* _TASK TO CARRY OUT_: Scan the entries below and extract each line with the word "media" in it.

====== DATASET RECORDS ======

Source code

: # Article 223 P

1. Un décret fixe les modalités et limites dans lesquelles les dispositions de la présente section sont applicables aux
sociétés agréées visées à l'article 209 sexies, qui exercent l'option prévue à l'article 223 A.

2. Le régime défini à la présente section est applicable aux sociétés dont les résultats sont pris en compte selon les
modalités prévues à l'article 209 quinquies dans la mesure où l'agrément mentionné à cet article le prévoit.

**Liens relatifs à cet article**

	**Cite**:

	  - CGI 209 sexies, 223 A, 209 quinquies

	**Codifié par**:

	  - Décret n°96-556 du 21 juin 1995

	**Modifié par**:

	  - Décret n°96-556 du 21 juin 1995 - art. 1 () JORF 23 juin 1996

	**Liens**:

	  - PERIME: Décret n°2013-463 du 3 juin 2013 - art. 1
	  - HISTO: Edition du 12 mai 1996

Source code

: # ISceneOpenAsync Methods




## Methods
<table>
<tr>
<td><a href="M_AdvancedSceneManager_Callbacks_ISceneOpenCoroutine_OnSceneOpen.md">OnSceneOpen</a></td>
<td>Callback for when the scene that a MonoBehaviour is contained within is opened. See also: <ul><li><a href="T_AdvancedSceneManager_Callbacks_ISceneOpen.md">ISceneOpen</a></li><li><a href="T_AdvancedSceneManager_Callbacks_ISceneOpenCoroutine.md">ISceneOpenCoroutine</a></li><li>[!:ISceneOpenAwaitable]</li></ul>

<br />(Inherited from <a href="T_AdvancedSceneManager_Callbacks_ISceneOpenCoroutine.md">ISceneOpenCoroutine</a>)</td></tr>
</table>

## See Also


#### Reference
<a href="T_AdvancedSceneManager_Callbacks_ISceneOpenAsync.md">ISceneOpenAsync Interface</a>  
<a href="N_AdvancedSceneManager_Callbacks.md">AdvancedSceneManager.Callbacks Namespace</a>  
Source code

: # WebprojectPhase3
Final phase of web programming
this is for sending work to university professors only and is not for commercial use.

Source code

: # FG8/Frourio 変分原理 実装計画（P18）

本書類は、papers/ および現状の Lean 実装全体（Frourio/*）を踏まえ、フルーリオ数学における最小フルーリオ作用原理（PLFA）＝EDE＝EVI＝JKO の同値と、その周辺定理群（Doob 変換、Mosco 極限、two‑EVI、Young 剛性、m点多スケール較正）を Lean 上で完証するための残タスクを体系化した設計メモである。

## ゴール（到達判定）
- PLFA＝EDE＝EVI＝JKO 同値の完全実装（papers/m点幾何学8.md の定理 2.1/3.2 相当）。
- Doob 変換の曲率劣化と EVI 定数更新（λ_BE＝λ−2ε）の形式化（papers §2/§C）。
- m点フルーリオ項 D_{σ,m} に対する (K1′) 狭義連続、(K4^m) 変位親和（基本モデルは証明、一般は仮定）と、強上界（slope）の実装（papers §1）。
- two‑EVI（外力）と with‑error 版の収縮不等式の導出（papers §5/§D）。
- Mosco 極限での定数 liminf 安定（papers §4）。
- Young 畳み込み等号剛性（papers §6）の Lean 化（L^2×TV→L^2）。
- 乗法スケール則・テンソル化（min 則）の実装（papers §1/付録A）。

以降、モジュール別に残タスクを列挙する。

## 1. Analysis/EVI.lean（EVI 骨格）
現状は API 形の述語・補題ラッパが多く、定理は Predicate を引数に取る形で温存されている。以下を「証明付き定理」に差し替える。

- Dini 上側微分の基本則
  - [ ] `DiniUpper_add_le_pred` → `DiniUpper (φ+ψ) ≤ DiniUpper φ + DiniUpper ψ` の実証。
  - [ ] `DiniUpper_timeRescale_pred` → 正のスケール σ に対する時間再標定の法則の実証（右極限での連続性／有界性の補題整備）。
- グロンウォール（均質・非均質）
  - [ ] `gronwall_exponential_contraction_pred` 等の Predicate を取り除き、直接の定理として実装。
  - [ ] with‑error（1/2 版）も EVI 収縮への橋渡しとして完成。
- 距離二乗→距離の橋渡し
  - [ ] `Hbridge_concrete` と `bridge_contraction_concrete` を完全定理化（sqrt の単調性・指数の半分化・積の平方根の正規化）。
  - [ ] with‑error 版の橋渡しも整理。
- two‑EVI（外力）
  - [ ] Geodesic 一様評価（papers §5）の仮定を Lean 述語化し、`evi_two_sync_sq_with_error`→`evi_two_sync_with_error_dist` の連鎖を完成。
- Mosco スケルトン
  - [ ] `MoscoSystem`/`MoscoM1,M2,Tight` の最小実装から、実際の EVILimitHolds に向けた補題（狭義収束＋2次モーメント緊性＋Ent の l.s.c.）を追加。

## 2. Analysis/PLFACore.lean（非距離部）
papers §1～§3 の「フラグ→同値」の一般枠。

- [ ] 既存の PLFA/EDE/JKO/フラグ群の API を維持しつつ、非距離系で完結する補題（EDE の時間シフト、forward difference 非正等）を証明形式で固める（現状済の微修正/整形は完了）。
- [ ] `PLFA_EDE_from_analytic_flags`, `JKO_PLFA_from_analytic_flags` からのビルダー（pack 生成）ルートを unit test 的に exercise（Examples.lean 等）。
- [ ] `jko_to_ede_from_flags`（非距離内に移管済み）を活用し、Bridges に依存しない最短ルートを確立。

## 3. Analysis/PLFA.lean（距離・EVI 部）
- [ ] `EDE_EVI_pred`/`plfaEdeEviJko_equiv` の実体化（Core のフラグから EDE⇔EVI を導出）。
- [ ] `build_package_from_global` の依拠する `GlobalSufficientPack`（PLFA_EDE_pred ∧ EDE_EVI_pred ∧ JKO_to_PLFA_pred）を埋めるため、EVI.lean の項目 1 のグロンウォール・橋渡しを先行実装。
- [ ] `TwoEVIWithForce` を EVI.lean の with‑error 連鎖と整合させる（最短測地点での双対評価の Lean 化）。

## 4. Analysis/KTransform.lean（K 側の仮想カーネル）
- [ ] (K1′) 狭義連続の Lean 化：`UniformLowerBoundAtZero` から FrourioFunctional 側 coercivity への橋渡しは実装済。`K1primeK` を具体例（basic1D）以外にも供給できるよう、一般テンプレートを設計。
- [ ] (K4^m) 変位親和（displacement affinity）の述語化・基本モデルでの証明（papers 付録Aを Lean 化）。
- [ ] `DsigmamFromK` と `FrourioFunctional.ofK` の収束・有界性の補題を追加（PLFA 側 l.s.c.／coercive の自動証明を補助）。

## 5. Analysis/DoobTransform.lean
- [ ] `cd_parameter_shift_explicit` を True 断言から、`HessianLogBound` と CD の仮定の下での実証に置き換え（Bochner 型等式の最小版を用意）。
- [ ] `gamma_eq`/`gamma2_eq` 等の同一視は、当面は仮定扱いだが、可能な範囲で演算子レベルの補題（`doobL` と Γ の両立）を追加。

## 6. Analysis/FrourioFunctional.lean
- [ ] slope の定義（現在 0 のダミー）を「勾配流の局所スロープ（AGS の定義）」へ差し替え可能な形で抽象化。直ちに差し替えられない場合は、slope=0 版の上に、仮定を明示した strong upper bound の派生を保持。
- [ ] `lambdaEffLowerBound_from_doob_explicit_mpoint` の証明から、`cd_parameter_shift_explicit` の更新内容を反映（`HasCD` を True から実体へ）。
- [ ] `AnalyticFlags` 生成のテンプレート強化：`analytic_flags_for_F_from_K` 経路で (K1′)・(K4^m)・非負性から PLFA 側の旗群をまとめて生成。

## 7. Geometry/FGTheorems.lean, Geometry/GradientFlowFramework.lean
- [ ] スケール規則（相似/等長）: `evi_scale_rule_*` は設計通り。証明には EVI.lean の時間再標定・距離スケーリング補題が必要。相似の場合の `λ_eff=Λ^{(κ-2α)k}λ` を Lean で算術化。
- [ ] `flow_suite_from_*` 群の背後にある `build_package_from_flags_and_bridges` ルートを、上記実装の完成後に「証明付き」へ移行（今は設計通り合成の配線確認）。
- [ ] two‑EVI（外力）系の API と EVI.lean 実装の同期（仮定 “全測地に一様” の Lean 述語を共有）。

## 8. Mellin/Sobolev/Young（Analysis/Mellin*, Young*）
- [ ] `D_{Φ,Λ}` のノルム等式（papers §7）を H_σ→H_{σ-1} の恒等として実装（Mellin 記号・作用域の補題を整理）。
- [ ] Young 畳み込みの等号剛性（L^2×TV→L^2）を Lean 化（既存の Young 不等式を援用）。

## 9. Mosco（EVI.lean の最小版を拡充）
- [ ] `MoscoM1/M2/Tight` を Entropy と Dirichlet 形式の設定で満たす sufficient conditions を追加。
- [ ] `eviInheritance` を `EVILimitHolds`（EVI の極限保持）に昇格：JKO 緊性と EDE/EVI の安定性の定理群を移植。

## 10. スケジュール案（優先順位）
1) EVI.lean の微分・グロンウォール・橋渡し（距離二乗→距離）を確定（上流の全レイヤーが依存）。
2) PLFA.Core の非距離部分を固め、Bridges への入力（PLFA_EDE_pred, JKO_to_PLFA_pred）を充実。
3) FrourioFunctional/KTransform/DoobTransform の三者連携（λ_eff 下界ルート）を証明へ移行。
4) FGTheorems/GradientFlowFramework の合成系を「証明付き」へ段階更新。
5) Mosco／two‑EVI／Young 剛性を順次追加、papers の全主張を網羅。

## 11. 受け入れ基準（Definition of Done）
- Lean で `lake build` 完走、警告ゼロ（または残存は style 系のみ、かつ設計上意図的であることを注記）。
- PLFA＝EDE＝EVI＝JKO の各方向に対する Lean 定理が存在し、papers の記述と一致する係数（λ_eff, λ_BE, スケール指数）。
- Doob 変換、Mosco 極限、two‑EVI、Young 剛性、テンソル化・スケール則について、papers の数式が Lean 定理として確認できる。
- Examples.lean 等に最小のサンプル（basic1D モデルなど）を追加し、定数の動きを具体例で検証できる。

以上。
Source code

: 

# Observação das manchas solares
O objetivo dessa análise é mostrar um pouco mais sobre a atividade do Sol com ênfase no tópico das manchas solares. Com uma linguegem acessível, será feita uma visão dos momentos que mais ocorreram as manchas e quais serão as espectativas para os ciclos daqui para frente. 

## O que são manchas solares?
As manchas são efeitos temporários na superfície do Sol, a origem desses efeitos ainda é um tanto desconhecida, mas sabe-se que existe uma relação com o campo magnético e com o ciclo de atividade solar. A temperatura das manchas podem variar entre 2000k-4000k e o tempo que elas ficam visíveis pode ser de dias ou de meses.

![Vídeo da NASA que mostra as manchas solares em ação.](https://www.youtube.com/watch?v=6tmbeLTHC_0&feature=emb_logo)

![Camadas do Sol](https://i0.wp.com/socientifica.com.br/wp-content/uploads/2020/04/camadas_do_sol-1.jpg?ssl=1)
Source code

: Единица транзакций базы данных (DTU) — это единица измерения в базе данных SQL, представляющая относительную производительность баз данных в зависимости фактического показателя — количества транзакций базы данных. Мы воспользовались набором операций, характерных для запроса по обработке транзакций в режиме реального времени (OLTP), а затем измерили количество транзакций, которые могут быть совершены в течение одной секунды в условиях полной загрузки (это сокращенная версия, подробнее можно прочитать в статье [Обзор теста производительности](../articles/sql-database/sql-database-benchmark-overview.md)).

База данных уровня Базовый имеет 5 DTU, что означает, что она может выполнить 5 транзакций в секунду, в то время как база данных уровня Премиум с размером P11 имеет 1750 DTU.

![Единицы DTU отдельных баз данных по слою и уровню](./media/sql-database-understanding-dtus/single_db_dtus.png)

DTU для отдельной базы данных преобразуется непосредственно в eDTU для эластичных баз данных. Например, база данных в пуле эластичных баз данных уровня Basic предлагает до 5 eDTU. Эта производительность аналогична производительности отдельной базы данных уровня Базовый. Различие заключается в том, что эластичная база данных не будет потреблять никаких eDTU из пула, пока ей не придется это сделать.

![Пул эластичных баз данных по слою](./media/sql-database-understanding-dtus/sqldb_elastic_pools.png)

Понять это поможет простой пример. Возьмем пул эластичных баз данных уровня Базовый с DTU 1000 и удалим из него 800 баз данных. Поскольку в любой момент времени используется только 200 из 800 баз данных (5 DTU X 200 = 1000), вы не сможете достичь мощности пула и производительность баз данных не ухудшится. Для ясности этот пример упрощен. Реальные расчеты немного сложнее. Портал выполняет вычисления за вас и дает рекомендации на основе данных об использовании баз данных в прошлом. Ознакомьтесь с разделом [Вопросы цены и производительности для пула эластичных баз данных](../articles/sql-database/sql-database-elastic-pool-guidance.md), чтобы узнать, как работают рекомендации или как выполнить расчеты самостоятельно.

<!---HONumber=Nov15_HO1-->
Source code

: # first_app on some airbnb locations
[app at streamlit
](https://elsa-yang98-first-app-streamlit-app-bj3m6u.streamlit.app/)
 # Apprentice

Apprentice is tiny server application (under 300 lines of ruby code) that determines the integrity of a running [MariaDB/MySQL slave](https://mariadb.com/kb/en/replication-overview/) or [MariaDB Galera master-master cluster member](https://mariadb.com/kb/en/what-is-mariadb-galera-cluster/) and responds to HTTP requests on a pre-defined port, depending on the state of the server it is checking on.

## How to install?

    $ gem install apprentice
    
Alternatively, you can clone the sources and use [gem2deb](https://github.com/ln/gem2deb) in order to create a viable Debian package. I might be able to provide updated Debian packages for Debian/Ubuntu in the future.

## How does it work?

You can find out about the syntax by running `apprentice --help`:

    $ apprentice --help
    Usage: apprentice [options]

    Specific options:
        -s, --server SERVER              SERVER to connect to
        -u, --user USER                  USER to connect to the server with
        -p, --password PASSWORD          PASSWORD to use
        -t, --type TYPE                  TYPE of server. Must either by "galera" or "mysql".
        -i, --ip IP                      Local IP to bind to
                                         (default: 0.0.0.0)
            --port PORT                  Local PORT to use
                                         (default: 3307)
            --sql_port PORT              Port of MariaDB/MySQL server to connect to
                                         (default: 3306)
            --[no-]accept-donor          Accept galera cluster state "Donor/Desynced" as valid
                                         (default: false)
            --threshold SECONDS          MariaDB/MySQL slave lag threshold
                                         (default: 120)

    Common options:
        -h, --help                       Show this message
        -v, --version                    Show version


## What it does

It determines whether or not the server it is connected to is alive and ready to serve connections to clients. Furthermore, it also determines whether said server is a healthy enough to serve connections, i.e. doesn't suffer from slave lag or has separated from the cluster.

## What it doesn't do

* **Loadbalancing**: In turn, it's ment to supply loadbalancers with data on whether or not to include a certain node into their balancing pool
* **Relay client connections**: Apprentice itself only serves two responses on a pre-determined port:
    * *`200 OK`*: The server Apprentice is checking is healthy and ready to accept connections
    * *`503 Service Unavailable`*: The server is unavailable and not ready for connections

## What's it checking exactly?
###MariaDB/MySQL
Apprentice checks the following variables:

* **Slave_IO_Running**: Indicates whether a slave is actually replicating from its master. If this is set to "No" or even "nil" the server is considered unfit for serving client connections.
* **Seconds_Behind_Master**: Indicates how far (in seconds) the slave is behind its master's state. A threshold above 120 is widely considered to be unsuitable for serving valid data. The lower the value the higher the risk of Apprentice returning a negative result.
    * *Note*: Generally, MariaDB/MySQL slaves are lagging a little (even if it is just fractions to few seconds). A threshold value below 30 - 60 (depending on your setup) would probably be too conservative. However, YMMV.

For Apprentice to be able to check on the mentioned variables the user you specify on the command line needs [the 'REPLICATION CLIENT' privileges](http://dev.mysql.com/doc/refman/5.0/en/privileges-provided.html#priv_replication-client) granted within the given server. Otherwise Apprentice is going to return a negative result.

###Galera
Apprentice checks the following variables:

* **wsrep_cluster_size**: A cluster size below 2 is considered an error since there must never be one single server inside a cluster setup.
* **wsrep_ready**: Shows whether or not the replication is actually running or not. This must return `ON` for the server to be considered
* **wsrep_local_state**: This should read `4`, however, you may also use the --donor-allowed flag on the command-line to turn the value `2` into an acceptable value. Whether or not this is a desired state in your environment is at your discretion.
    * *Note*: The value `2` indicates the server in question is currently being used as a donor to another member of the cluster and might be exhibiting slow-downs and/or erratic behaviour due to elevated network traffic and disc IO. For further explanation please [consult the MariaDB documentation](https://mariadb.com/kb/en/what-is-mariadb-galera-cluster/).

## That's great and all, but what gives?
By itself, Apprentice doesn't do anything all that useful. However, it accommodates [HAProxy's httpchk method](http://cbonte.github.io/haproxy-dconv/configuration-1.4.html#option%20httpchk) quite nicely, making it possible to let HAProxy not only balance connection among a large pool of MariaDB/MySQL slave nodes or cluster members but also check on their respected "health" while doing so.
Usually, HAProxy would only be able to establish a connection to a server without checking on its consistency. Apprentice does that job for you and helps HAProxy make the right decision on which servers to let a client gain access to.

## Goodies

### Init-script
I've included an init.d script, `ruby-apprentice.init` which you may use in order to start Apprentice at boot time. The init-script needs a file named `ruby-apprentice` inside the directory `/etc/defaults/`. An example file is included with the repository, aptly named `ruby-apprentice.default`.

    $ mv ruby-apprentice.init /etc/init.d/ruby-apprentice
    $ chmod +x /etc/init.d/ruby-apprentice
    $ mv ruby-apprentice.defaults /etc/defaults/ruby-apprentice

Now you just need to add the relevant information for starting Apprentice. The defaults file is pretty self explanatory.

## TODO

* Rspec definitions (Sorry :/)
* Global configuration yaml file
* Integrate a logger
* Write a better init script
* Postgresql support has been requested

======

* _RESPONSE BELOW_:
![Единицы DTU отдельных баз данных по слою и уровню](./media/sql-database-understanding-dtus/single_db_dtus.png)
![Пул эластичных баз данных по слою](./media/sql-database-understanding-dtus/sqldb_elastic_pools.png)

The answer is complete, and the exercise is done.